Assignment
Would you return, word for word, the lines of the data below from the line with "##### POST /api/v1/execute" through the line with "or international organizations.", and no others?

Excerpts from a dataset
..............................

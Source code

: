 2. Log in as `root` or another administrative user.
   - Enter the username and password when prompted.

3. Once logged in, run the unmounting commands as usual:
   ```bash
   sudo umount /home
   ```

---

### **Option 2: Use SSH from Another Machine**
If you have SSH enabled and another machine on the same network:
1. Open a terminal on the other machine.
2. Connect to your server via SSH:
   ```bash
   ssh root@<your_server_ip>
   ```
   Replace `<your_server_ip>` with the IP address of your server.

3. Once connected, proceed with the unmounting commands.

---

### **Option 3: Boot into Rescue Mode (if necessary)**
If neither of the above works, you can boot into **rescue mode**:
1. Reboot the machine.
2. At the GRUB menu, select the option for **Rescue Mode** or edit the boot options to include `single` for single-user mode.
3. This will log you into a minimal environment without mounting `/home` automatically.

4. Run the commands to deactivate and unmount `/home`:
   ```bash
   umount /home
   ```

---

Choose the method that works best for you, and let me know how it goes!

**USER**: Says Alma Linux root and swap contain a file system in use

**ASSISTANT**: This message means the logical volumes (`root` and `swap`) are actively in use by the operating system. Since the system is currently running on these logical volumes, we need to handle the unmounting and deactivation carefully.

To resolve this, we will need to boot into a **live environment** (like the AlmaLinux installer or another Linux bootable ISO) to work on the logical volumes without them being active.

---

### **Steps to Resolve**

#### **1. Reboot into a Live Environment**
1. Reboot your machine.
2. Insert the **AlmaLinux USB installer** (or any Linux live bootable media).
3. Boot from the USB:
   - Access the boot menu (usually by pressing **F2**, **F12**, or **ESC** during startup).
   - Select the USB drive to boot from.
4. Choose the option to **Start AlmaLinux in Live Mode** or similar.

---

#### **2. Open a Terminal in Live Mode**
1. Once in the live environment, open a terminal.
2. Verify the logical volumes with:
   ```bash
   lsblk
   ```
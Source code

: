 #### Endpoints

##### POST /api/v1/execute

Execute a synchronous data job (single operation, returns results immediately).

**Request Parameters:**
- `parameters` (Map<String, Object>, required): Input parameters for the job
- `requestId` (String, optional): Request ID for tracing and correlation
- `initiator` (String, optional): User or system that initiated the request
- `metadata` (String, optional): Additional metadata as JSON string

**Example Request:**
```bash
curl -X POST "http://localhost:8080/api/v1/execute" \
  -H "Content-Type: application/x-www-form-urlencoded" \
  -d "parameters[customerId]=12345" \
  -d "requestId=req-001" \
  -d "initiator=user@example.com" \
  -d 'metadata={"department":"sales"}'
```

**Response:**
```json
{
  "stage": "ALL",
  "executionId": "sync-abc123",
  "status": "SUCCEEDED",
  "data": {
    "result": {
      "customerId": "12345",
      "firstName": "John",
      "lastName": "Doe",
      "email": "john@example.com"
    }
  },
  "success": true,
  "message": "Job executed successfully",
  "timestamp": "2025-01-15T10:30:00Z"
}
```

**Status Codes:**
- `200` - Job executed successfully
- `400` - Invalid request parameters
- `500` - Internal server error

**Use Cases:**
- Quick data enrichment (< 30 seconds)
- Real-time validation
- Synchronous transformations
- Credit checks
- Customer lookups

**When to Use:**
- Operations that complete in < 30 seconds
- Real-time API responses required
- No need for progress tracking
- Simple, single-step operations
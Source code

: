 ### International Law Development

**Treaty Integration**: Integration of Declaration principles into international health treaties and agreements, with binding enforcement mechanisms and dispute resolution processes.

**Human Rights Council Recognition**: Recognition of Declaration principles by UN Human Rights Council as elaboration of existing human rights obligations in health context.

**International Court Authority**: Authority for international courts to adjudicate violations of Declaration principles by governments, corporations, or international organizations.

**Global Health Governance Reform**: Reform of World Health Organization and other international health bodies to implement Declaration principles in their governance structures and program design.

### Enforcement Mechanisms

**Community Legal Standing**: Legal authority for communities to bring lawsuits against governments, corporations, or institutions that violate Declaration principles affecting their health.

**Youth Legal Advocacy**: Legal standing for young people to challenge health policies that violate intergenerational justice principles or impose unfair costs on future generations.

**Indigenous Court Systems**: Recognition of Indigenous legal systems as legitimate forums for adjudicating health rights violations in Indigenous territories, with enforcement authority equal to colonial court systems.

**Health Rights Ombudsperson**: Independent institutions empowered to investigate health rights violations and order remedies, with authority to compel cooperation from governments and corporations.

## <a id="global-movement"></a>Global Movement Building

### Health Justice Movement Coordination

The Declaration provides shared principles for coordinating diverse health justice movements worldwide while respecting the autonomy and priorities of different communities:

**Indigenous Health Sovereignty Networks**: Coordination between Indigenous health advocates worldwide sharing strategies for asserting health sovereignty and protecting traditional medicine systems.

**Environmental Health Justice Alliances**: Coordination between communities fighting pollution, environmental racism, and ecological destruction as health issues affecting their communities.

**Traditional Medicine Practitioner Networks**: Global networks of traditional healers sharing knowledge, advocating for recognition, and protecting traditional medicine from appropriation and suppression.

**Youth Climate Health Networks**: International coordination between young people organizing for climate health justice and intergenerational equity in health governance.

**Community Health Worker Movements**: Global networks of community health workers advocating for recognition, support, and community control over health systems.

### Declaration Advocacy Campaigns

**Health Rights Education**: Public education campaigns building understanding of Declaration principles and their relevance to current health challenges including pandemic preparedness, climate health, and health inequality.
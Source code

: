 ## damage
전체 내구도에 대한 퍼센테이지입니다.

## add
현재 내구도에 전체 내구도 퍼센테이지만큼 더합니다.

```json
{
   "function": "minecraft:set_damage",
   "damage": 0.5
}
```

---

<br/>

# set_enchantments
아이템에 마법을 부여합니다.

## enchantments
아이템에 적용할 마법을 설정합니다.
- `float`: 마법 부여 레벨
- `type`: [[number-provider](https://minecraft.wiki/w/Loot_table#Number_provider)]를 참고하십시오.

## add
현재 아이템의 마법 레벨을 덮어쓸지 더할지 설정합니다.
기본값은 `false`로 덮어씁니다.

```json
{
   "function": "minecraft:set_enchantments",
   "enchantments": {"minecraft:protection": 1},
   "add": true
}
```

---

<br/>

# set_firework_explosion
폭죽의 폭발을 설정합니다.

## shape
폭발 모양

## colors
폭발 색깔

..............................

Reply
##### POST /api/v1/execute

Execute a synchronous data job (single operation, returns results immediately).

**Request Parameters:**
- `parameters` (Map<String, Object>, required): Input parameters for the job
- `requestId` (String, optional): Request ID for tracing and correlation
- `initiator` (String, optional): User or system that initiated the request
- `metadata` (String, optional): Additional metadata as JSON string

**Example Request:**
```bash
curl -X POST "http://localhost:8080/api/v1/execute" \
  -H "Content-Type: application/x-www-form-urlencoded" \
  -d "parameters[customerId]=12345" \
  -d "requestId=req-001" \
  -d "initiator=user@example.com" \
  -d 'metadata={"department":"sales"}'
```

**Response:**
```json
{
  "stage": "ALL",
  "executionId": "sync-abc123",
  "status": "SUCCEEDED",
  "data": {
    "result": {
      "customerId": "12345",
      "firstName": "John",
      "lastName": "Doe",
      "email": "john@example.com"
    }
  },
  "success": true,
  "message": "Job executed successfully",
  "timestamp": "2025-01-15T10:30:00Z"
}
```

**Status Codes:**
- `200` - Job executed successfully
- `400` - Invalid request parameters
- `500` - Internal server error

**Use Cases:**
- Quick data enrichment (< 30 seconds)
- Real-time validation
- Synchronous transformations
- Credit checks
- Customer lookups

**When to Use:**
- Operations that complete in < 30 seconds
- Real-time API responses required
- No need for progress tracking
- Simple, single-step operations
Source code

: ### International Law Development

**Treaty Integration**: Integration of Declaration principles into international health treaties and agreements, with binding enforcement mechanisms and dispute resolution processes.

**Human Rights Council Recognition**: Recognition of Declaration principles by UN Human Rights Council as elaboration of existing human rights obligations in health context.

**International Court Authority**: Authority for international courts to adjudicate violations of Declaration principles by governments, corporations, or international organizations.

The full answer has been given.